I’ve heard that the two types of hypertrophy are myofibrillar hypertrophy and sarcoplasmic hypertrophy. I think myofibrillar hypertrophy provides greater strength and less size, while sarcoplasmic hypertrophy causes an increase in mitochondria and strength endurance (I think). I have three questions about hypertrophy.
Is there a point after which myofibrillar hypertrophy cannot occur without sarcoplasmic hypertrophy since there aren’t enough mitochondria present to support more strength?
If I sprint and am not a powerlifter looking to build massive amounts of strength, is the answer to the above question even relevant to me?
Is the point of sarcoplasmic hypertrophy to build speed endurance? Is this why John Smith always said that at the end of the race you have to depend on your strength from the weight room?
Answer to number 3: I will probably get flame for this but I think 8-12 reps can help in the speed endurance department, remember the key word was help…

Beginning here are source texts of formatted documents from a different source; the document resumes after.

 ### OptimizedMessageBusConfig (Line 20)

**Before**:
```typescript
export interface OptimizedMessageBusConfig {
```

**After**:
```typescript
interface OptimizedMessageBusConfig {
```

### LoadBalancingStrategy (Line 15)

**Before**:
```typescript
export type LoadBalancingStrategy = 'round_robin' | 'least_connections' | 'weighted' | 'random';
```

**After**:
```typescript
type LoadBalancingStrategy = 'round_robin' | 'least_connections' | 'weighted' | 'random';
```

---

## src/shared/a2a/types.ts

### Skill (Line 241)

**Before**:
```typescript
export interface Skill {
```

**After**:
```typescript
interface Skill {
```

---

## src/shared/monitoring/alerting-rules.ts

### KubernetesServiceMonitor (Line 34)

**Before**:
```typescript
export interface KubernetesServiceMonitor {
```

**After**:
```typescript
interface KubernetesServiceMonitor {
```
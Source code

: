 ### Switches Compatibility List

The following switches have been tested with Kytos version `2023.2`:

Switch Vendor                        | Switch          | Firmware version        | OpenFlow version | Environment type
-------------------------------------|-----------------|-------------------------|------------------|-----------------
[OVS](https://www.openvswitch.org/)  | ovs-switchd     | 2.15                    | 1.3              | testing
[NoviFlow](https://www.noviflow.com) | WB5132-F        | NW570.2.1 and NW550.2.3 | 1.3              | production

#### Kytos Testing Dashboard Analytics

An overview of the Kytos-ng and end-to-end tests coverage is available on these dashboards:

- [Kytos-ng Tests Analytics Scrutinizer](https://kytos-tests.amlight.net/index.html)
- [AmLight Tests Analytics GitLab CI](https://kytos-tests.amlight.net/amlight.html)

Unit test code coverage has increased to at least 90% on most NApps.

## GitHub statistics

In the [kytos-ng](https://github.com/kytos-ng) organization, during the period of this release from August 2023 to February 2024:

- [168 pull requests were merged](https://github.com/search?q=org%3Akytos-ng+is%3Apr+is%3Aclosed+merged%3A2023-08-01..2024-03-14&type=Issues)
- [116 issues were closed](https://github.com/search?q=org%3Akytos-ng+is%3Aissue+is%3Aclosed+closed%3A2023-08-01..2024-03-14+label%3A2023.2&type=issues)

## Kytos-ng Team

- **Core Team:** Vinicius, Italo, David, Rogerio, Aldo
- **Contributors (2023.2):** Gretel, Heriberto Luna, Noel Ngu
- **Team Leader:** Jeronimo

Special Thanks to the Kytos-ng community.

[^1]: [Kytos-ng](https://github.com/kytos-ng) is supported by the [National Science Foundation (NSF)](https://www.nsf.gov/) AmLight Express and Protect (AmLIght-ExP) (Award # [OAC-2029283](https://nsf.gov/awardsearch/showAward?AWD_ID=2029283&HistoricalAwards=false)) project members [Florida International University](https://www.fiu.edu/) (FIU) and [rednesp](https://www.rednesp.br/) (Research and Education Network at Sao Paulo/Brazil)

I have sprinted for a while but am just starting to do weights. I realize lower reps would benefit my power while higher reps, like 8-12, would work for endurance like you said. However, if I am just starting to do weights, should I use specific sets for power and endurance or should I go for a medium rep range where I get an even amount of strength and endurance hypertrophy with each set? Will it make a difference?
You may be right, I am mainly speaking for the athletes I work with including myself. You must remember that 6reps is still a strength building rep number. Most of your poweful athletes won’t be capable of lifting enough load at 8-10 reps to increase strength levels.
We did some APRE style lifts last summer with weights that were lifted for over 6 reps, often around 8-12 reps on bench for maximum reps. The result was that people’s strength levels shot through the roof. I also had a roommate who had a 415 lbs. bench that was built primarily through 3x10 work with the heaviest weight possible.
I don’t really subscribe to the myofibrillar vs. sarcoplasmic debate, muscle is muscle.
Cmon twhite you are listing odd examples, you guys performed APRE for a short period of time and it probably shock the system which caused a strength increase etc etc. Your other example, you will always have freaks who were born to bench or sprint etc etc, similar to athletes in the HIT program who can still bench 400lbs or squat 600lbs… Generally speaking 3-6 reps are best at developing strength and 8-12 at developing lean muscle mass.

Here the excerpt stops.